We are updating the CA land area data base displayed in AquaStat (www.fao.org/ag/ca), and are contacting our regular sources of information in the next few weeks. However, anyone else who would like to provide information on the land area under CA systems at the national level would be most welcome.
Ideally, we would appreciate receiving from you the CA area information at the sub-national level (by state, province or region), together with any relevant historical information on adoption (such as when was CA introduced; duration under CA – x ha under 3 yrs, y ha between 3 and 6 yrs, z ha more than 6 yrs), cropping pattern, farm size, agro-ecology, constraints, etc.

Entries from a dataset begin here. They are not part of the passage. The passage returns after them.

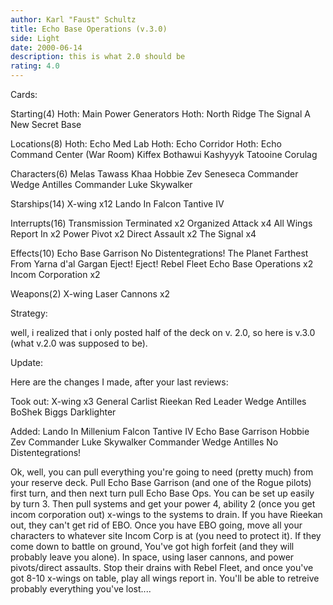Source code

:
 ```yaml
---
author: Karl "Faust" Schultz
title: Echo Base Operations (v.3.0)
side: Light
date: 2000-06-14
description: this is what 2.0 should be
rating: 4.0
---
```

Cards: 

Starting(4)
Hoth: Main Power Generators
Hoth: North Ridge
The Signal
A New Secret Base

Locations(8)
Hoth: Echo Med Lab
Hoth: Echo Corridor
Hoth: Echo Command Center (War Room)
Kiffex
Bothawui
Kashyyyk
Tatooine
Corulag

Characters(6)
Melas
Tawass Khaa
Hobbie
Zev Seneseca
Commander Wedge Antilles
Commander Luke Skywalker

Starships(14)
X-wing x12
Lando In Falcon
Tantive IV

Interrupts(16)
Transmission Terminated x2
Organized Attack x4
All Wings Report In x2
Power Pivot x2
Direct Assault x2
The Signal x4

Effects(10)
Echo Base Garrison
No Distentegrations!
The Planet Farthest From
Yarna d'al Gargan
Eject! Eject!
Rebel Fleet
Echo Base Operations x2
Incom Corporation x2

Weapons(2)
X-wing Laser Cannons x2












Strategy: 

well, i realized that i only posted half of the deck on v. 2.0, so here is v.3.0 (what v.2.0 was supposed to be).

Update:

Here are the changes I made, after your last reviews:

Took out:
X-wing x3
General Carlist Rieekan
Red Leader
Wedge Antilles
BoShek
Biggs Darklighter

Added:
Lando In Millenium Falcon
Tantive IV
Echo Base Garrison
Hobbie
Zev
Commander Luke Skywalker
Commander Wedge Antilles
No Distentegrations!


Ok, well, you can pull everything you're going to need (pretty much) from your reserve deck. Pull Echo Base Garrison (and one of the Rogue pilots) first turn, and then next turn pull Echo Base Ops. You can be set up easily by turn 3. Then pull systems and get your power 4, ability 2 (once you get incom corporation out) x-wings to the systems to drain. If you have Rieekan out, they can't get rid of EBO. Once you have EBO going, move all your characters to whatever site Incom Corp is at (you need to protect it). If they come down to battle on ground, You've got high forfeit (and they will probably leave you alone). In space, using laser cannons, and power pivots/direct assaults. Stop their drains with Rebel Fleet, and once you've got 8-10 x-wings on table, play all wings report in. You'll be able to retreive probably everything you've lost....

For the recording purpose please adhere to the reference quantification of the CA definition on the FAO-CA website (http://www.fao.org/ag/ca/6c.html):
1. Minimum Soil Disturbance: Minimum soil disturbance refers to low disturbance no-tillage and direct seeding. The disturbed area for seeding must be less than 15 cm wide or less than 25% of the cropped area (whichever is lower). There should be no periodic tillage that disturbs a greater area than the aforementioned limits. Area under strip tillage can be included only if the disturbed area is less than the above set limits.
2. Maintenance of organic soil cover: Three categories are distinguished: 30-60%, >60-90% and >90% ground cover, measured immediately after the direct seeding/planting operation. For this data base, area with less than 30% cover is not considered as being under CA.
3. Crop rotation/association: Rotation/association should involve at least 3 different crops. However, repetitive wheat or maize or ricecropping that meets requirements 1 and 2 above is not an exclusion factor for the purpose of this data collection, but rotation/association is recorded where practiced.
We would further like to stress that the database counts actual land area under annual crops with CA (permanent no-till).No-till area by crop will not be recorded to avoid double recording of the same land area.
Area under perennial crop systems including orchards and permanent pastures will be recorded separately. If there is CA land area under perennial crop systemsin the country, please include the information as separate categories at the sub-national level (by state, province or region), together with any relevant historical information on adoption (such as when was CA introduced; duration under CA – x ha under 3 yrs, y ha between 3 to 6 yrs, z ha more than 6 yrs), cropping pattern, farm size, agro-ecology, constraints, etc.